Tra gli aspetti approfonditi, c’è quello della figura del preposto, all’esito delle modifiche apportate dal DL 146/2021.
In più sedi, Confindustria ha assunto una posizione critica verso questa novità, almeno nella misura in cui non vi fosse una interpretazione formale che, con particolare riferimento alle modalità dell’azione del preposto, assicurasse ragionevolezza sia nella lettura della legge sia rispetto alla posizione di quella giurisprudenza che richiede una vigilanza “momento per momento”.

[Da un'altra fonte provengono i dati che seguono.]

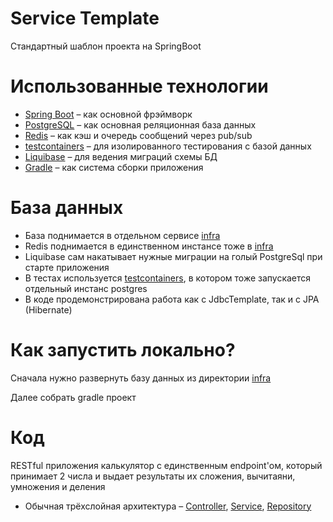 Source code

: # Service Template

Стандартный шаблон проекта на SpringBoot

# Использованные технологии

* [Spring Boot](https://spring.io/projects/spring-boot) – как основной фрэймворк
* [PostgreSQL](https://www.postgresql.org/) – как основная реляционная база данных
* [Redis](https://redis.io/) – как кэш и очередь сообщений через pub/sub
* [testcontainers](https://testcontainers.com/) – для изолированного тестирования с базой данных
* [Liquibase](https://www.liquibase.org/) – для ведения миграций схемы БД
* [Gradle](https://gradle.org/) – как система сборки приложения

# База данных

* База поднимается в отдельном сервисе [infra](../infra)
* Redis поднимается в единственном инстансе тоже в [infra](../infra)
* Liquibase сам накатывает нужные миграции на голый PostgreSql при старте приложения
* В тестах используется [testcontainers](https://testcontainers.com/), в котором тоже запускается отдельный инстанс
  postgres
* В коде продемонстрирована работа как с JdbcTemplate, так и с JPA (Hibernate)

# Как запустить локально?

Сначала нужно развернуть базу данных из директории [infra](../infra)

Далее собрать gradle проект

# Код

RESTful приложения калькулятор с единственным endpoint'ом, который принимает 2 числа и выдает результаты их сложения,
вычитаяни, умножения и деления

* Обычная трёхслойная
  архитектура – [Controller](src/main/java/faang/school/postservice/controller), [Service](src/main/java/faang/school/postservice/service), [Repository](src/main/java/faang/school/postservice/repository)
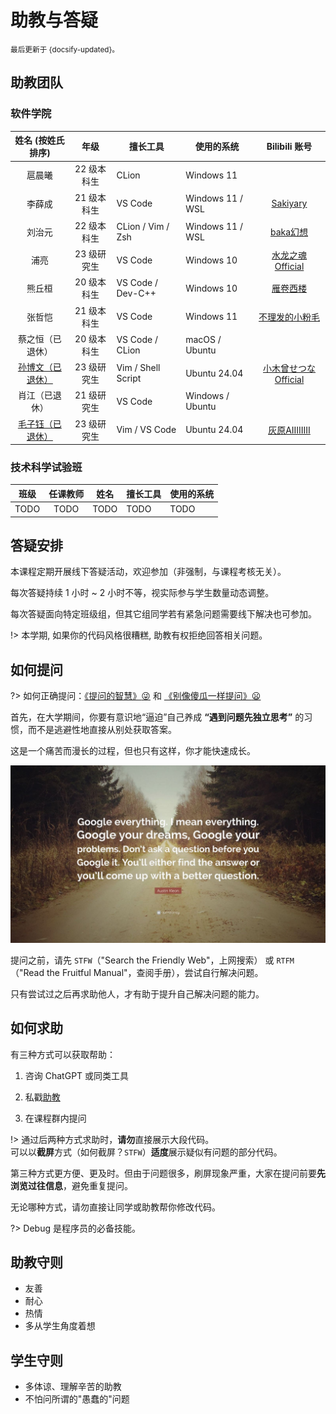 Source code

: # 助教与答疑

<small>最后更新于 {docsify-updated}。</small>

## 助教团队

<!-- tabs:start -->

### **软件学院**

| 姓名 (按姓氏排序) | 年级 | 擅长工具 | 使用的系统 | Bilibili 账号 |
| :---: | :---: | --- | --- | :---: |
| 扈晨曦 | 22 级本科生 | CLion | Windows 11 | |
| 李薛成 | 21 级本科生 | VS Code | Windows 11 / WSL | [Sakiyary](https://space.bilibili.com/12502995) |
| 刘治元 | 22 级本科生 | CLion / Vim / Zsh | Windows 11 / WSL | [baka幻想](https://space.bilibili.com/8002700) |
| 浦亮 | 23 级研究生 | VS Code | Windows 10 | [水龙之魂Official](https://space.bilibili.com/4780141) |
| 熊丘桓 | 20 级本科生 | VS Code / Dev-C++ | Windows 10 | [雁卷西楼](https://space.bilibili.com/679618337) |
| 张哲恺 | 21 级本科生 | VS Code | Windows 11 | [不理发的小粉毛](https://space.bilibili.com/330247538) |
| 蔡之恒（已退休） | 20 级本科生 | VS Code / CLion | macOS / Ubuntu | |
| [孙博文（已退休）](https://tilnel.github.io/) | 23 级研究生 | Vim / Shell Script | Ubuntu 24.04 | [小木曾せつなOfficial](https://space.bilibili.com/12896246) |
| 肖江（已退休） | 21 级研究生 | VS Code | Windows / Ubuntu | |
| [毛子钰（已退休）](https://mzy0624.github.io/) | 23 级研究生 | Vim / VS Code | Ubuntu 24.04 | [灰原AIIIIIIII](https://space.bilibili.com/454302264) |

### **技术科学试验班**

| 班级 | 任课教师 | 姓名 | 擅长工具 | 使用的系统 |
| :---: | :---: | :---: | --- | --- |
| TODO | TODO | TODO | TODO | TODO |

<!-- tabs:end -->

## 答疑安排

本课程定期开展线下答疑活动，欢迎参加（非强制，与课程考核无关）。

每次答疑持续 1 小时 ~ 2 小时不等，视实际参与学生数量动态调整。

每次答疑面向特定班级组，但其它组同学若有紧急问题需要线下解决也可参加。

!> 本学期, 如果你的代码风格很糟糕, 助教有权拒绝回答相关问题。

<!-- ### **软件学院**

| 答疑日期 | 开始时间 | 答疑地点 | 答疑助教 |
| :---: | :---: | :---: | --- |
| 周二 (晚上) | 19:00 | 蒙民伟楼 604 机房 | 浦亮、李伯轩、尚也 |
| 周五 (晚上) | 19:00 | 蒙民伟楼 604 机房 | 熊丘桓、刘治元、扈晨曦、尚也 |
| 周日 (下午) | 15:00 | 蒙民伟楼 604 机房 | 张哲恺、肖江、李薛成、毛子钰 |

### **技术科学试验班 1/2/3 班**

| 答疑日期 | 开始时间 | 答疑地点 | 答疑助教 |
| :---: | :---: | :---: | --- |
| 周一 (晚上) | 19:00 | 蒙民伟楼 604 机房 | 宋鉴清、李双杰、周昊棣、刘琨、袁孟哲、孟剑卫 |
| 周三 (晚上) | 19:00 | 蒙民伟楼 604 机房 | 宋鉴清、李双杰、冯亚林、王珺、周昊棣 |
| 周六 (晚上) | 19:00 | 蒙民伟楼 604 机房 | 冯亚林、李伯轩、刘琨、孟剑卫 |

### **技术科学试验班 4/5/6 班**

| 答疑日期 | 开始时间 | 答疑地点 | 答疑助教 |
| :---: | :---: | :---: | --- |
| 周一 (晚上) | 19:00 | 蒙民伟楼 604 机房 | 张蔚然、黄昱霖、林哲远、赵东辰 |
| 周五 (下午) | 15:00 | 蒙民伟楼 604 机房 | 林哲远、赵东辰、李舟俊潇 |
| 周六 (下午) | 15:00 | 蒙民伟楼 604 机房 | 张蔚然、黄昱霖、邢寰宇、黄紫琪、袁孟哲、李舟俊潇 |


### **答疑调查问卷统计数据**

![CPL](.assets/images/time.png ':size=400') -->

## 如何提问

?> 如何正确提问：[《提问的智慧》:stuck_out_tongue_winking_eye:](https://github.com/ryanhanwu/How-To-Ask-Questions-The-Smart-Way/blob/main/README-zh_CN.md) 和 [《别像傻瓜一样提问》:frowning:](https://github.com/tangx/Stop-Ask-Questions-The-Stupid-Ways/blob/master/README.md)

首先，在大学期间，你要有意识地“逼迫”自己养成 **“遇到问题先独立思考”** 的习惯，而不是逃避性地直接从别处获取答案。

这是一个痛苦而漫长的过程，但也只有这样，你才能快速成长。

![GoogleQuote](.assets/images/google-quote.jpg ":size=700")

提问之前，请先 `STFW`（"Search the Friendly Web"，上网搜索）
或 `RTFM`（"Read the Fruitful Manual"，查阅手册），尝试自行解决问题。

只有尝试过之后再求助他人，才有助于提升自己解决问题的能力。

## 如何求助

有三种方式可以获取帮助：

1. 咨询 ChatGPT 或同类工具

2. 私戳[助教](qa?id=助教团队)

3. 在课程群内提问

!> 通过后两种方式求助时，**请勿**直接展示大段代码。</br>
可以以**截屏**方式（如何截屏？`STFW`）**适度**展示疑似有问题的部分代码。

第三种方式更方便、更及时。但由于问题很多，刷屏现象严重，大家在提问前要**先浏览过往信息**，避免重复提问。

无论哪种方式，请勿直接让同学或助教帮你修改代码。

?> Debug 是程序员的必备技能。

## 助教守则

- 友善
- 耐心
- 热情
- 多从学生角度着想

## 学生守则

- 多体谅、理解辛苦的助教
- 不怕问所谓的"愚蠢的"问题

<!-- ## 有奖问答 <!-- {docsify:ignore} -->

<!-- 本学期，我们计划再次“复活”[课程问答网站](qa.cpl.icu)。

要经营好这个问答网站，需要大家的积极参与。

为此，制定以下措施：

- 助教选定有共性价值的问题

- 助教联系提问人

- 提问人将问答整理发布到问答网站

- 提问人将问答链接发布到课程群中

问答网站有完善的积分机制，我们会根据大家的参与情况进行**奖励**，

比如“秋天的第一杯奶茶”、书籍、自定义奖品等。 -->
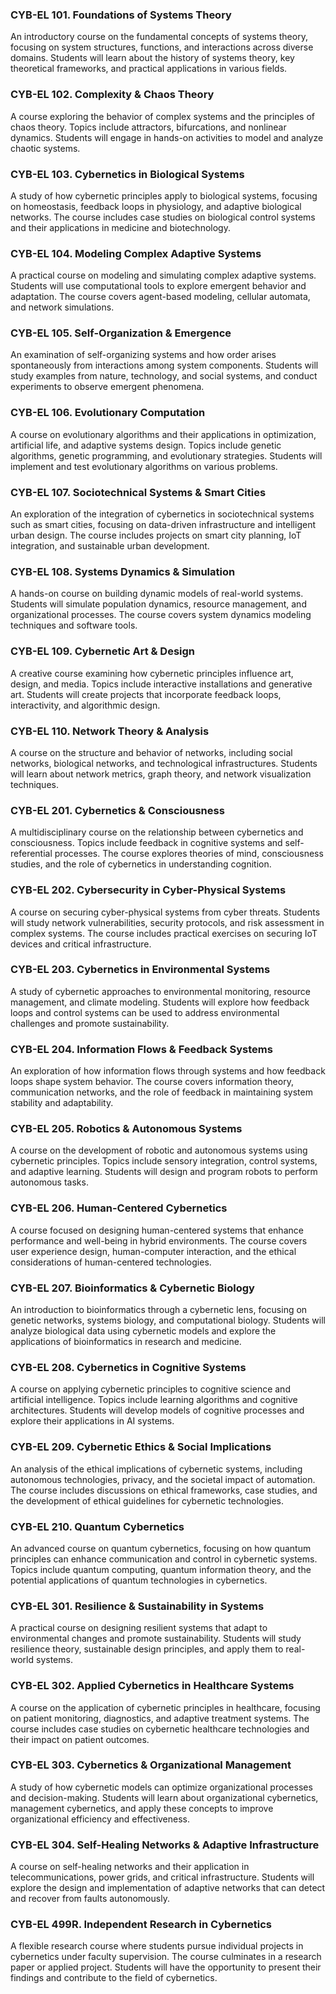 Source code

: ### CYB-EL 101. Foundations of Systems Theory

An introductory course on the fundamental concepts of systems theory, focusing on system structures, functions, and interactions across diverse domains. Students will learn about the history of systems theory, key theoretical frameworks, and practical applications in various fields.

### CYB-EL 102. Complexity & Chaos Theory

A course exploring the behavior of complex systems and the principles of chaos theory. Topics include attractors, bifurcations, and nonlinear dynamics. Students will engage in hands-on activities to model and analyze chaotic systems.

### CYB-EL 103. Cybernetics in Biological Systems

A study of how cybernetic principles apply to biological systems, focusing on homeostasis, feedback loops in physiology, and adaptive biological networks. The course includes case studies on biological control systems and their applications in medicine and biotechnology.

### CYB-EL 104. Modeling Complex Adaptive Systems

A practical course on modeling and simulating complex adaptive systems. Students will use computational tools to explore emergent behavior and adaptation. The course covers agent-based modeling, cellular automata, and network simulations.

### CYB-EL 105. Self-Organization & Emergence

An examination of self-organizing systems and how order arises spontaneously from interactions among system components. Students will study examples from nature, technology, and social systems, and conduct experiments to observe emergent phenomena.

### CYB-EL 106. Evolutionary Computation

A course on evolutionary algorithms and their applications in optimization, artificial life, and adaptive systems design. Topics include genetic algorithms, genetic programming, and evolutionary strategies. Students will implement and test evolutionary algorithms on various problems.

### CYB-EL 107. Sociotechnical Systems & Smart Cities

An exploration of the integration of cybernetics in sociotechnical systems such as smart cities, focusing on data-driven infrastructure and intelligent urban design. The course includes projects on smart city planning, IoT integration, and sustainable urban development.

### CYB-EL 108. Systems Dynamics & Simulation

A hands-on course on building dynamic models of real-world systems. Students will simulate population dynamics, resource management, and organizational processes. The course covers system dynamics modeling techniques and software tools.

### CYB-EL 109. Cybernetic Art & Design

A creative course examining how cybernetic principles influence art, design, and media. Topics include interactive installations and generative art. Students will create projects that incorporate feedback loops, interactivity, and algorithmic design.

### CYB-EL 110. Network Theory & Analysis

A course on the structure and behavior of networks, including social networks, biological networks, and technological infrastructures. Students will learn about network metrics, graph theory, and network visualization techniques.

### CYB-EL 201. Cybernetics & Consciousness

A multidisciplinary course on the relationship between cybernetics and consciousness. Topics include feedback in cognitive systems and self-referential processes. The course explores theories of mind, consciousness studies, and the role of cybernetics in understanding cognition.

### CYB-EL 202. Cybersecurity in Cyber-Physical Systems

A course on securing cyber-physical systems from cyber threats. Students will study network vulnerabilities, security protocols, and risk assessment in complex systems. The course includes practical exercises on securing IoT devices and critical infrastructure.

### CYB-EL 203. Cybernetics in Environmental Systems

A study of cybernetic approaches to environmental monitoring, resource management, and climate modeling. Students will explore how feedback loops and control systems can be used to address environmental challenges and promote sustainability.

### CYB-EL 204. Information Flows & Feedback Systems

An exploration of how information flows through systems and how feedback loops shape system behavior. The course covers information theory, communication networks, and the role of feedback in maintaining system stability and adaptability.

### CYB-EL 205. Robotics & Autonomous Systems

A course on the development of robotic and autonomous systems using cybernetic principles. Topics include sensory integration, control systems, and adaptive learning. Students will design and program robots to perform autonomous tasks.

### CYB-EL 206. Human-Centered Cybernetics

A course focused on designing human-centered systems that enhance performance and well-being in hybrid environments. The course covers user experience design, human-computer interaction, and the ethical considerations of human-centered technologies.

### CYB-EL 207. Bioinformatics & Cybernetic Biology

An introduction to bioinformatics through a cybernetic lens, focusing on genetic networks, systems biology, and computational biology. Students will analyze biological data using cybernetic models and explore the applications of bioinformatics in research and medicine.

### CYB-EL 208. Cybernetics in Cognitive Systems

A course on applying cybernetic principles to cognitive science and artificial intelligence. Topics include learning algorithms and cognitive architectures. Students will develop models of cognitive processes and explore their applications in AI systems.

### CYB-EL 209. Cybernetic Ethics & Social Implications

An analysis of the ethical implications of cybernetic systems, including autonomous technologies, privacy, and the societal impact of automation. The course includes discussions on ethical frameworks, case studies, and the development of ethical guidelines for cybernetic technologies.

### CYB-EL 210. Quantum Cybernetics

An advanced course on quantum cybernetics, focusing on how quantum principles can enhance communication and control in cybernetic systems. Topics include quantum computing, quantum information theory, and the potential applications of quantum technologies in cybernetics.

### CYB-EL 301. Resilience & Sustainability in Systems

A practical course on designing resilient systems that adapt to environmental changes and promote sustainability. Students will study resilience theory, sustainable design principles, and apply them to real-world systems.

### CYB-EL 302. Applied Cybernetics in Healthcare Systems

A course on the application of cybernetic principles in healthcare, focusing on patient monitoring, diagnostics, and adaptive treatment systems. The course includes case studies on cybernetic healthcare technologies and their impact on patient outcomes.

### CYB-EL 303. Cybernetics & Organizational Management

A study of how cybernetic models can optimize organizational processes and decision-making. Students will learn about organizational cybernetics, management cybernetics, and apply these concepts to improve organizational efficiency and effectiveness.

### CYB-EL 304. Self-Healing Networks & Adaptive Infrastructure

A course on self-healing networks and their application in telecommunications, power grids, and critical infrastructure. Students will explore the design and implementation of adaptive networks that can detect and recover from faults autonomously.

### CYB-EL 499R. Independent Research in Cybernetics

A flexible research course where students pursue individual projects in cybernetics under faculty supervision. The course culminates in a research paper or applied project. Students will have the opportunity to present their findings and contribute to the field of cybernetics. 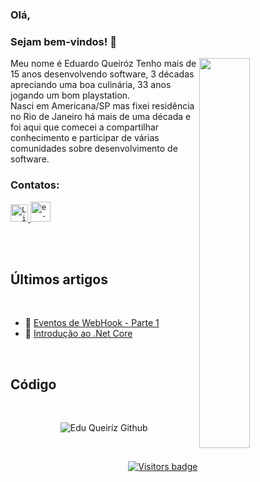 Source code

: ### Olá, <br> 
### Sejam bem-vindos! :beer:

<img align="right" width="40%" src="https://media.giphy.com/media/MGdfeiKtEiEPS/giphy.gif" />

<p>
  Meu nome é Eduardo Queiróz 
  Tenho mais de 15 anos desenvolvendo software, 3 décadas apreciando uma boa culinária, 33 anos jogando um bom playstation. <br>
  Nasci em Americana/SP mas fixei residência no Rio de Janeiro há mais de uma década e foi aqui que comecei a compartilhar conhecimento e participar de várias comunidades sobre desenvolvimento de software.
</p>

### Contatos:

<a href="https://www.linkedin.com/in/eduqueirooz/">
  <code><img alt="Linkedin" width="28" src="https://www.flaticon.com/svg/static/icons/svg/174/174857.svg" /></code>
</a>

<a href="mailto:luiz.eduardo.queiroz@outlook.com">
  <code><img alt="e-mail" width="32" src="https://www.flaticon.com/svg/static/icons/svg/732/732200.svg" /></code>
</a>

<br/><br/>

## Últimos artigos

<br/>

- 📌 [Eventos de WebHook - Parte 1](https://leduqueiroz.github.io/2020/04/20/hooks-aws.html)<br />
- 📌 [Introdução ao .Net Core](https://leduqueiroz.github.io/introducaoaspnetcore/2019/09/12/introdotnetcore.html)

<br/>

## Código

<br/>

<p align="center">
  <img src="https://github-readme-stats.vercel.app/api?username=leduqueiroz&show_icons=true&theme=dracula" alt="Edu Queiríz Github" />
</p>

<br/>

<p align="right">
  <a href="https://badges.pufler.dev">
      <img src="https://badges.pufler.dev/visits/leduqueiroz/leduqueiroz" alt="Visitors badge" />
   </a>
</p>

La ricostruzione della Commissione è di notevole interesse: sia perché conferma in pieno la lettura di Confindustria sia perché proviene dalla Commissione che ha sollecitato il Parlamento ad adottare questa modifica (potrebbe dirsi, quindi, che costituisca una sorta di interpretazione autentica della norma) sia, infine, perché il testo è stato composto anche con la partecipazione dell’INL, per cui – salvo indicazioni differenti – rappresenta anche la lettura dell’Ispettorato nazionale del lavoro.
Nell’invitare, quindi, alla lettura del documento della Commissione, si tracciano i passaggi più significativi circa la ricostruzione del nuovo ruolo del preposto (paragrafo 5, pagg. 70 e seguenti).
- La conferma della definizione del ruolo di datore di lavoro, dirigente e preposto in materia di salute e sicurezza
Partendo dall’inquadramento civilistico inerente al tema del potere gerarchico all’interno dell’impresa, viene evidenziato il presupposto della responsabilizzazione del datore di lavoro: “l’esercizio legittimo del cosiddetto potere direttivo, detenuto dall’imprenditore e dai suoi collaboratori, posti in posizione gerarchica di sovraordinazione, comporta come conseguenza giuridica che essi siano anche i destinatari, ciascuno secondo le loro rispettive attribuzioni e competenze, degli obblighi giuridici di tutela dell’integrità fisica dei lavoratori”.
A questo proposito, la Commissione evidenzia “la contraddizione organizzativa di preposti che vigilano per la produzione ma non anche per la sicurezza, dovuta alla mancanza di un obbligo di legge di nomina” che “da un lato ha sicuramente indebolito l’attività di vigilanza e sovrintendenza per la sicurezza e, dall’altro, ha esposto penalmente i preposti di fatto a causa della loro scarsa consapevolezza di dover effettuare la vigilanza anche sulla sicurezza oltre che sulla qualità e sui risultati produttivi”.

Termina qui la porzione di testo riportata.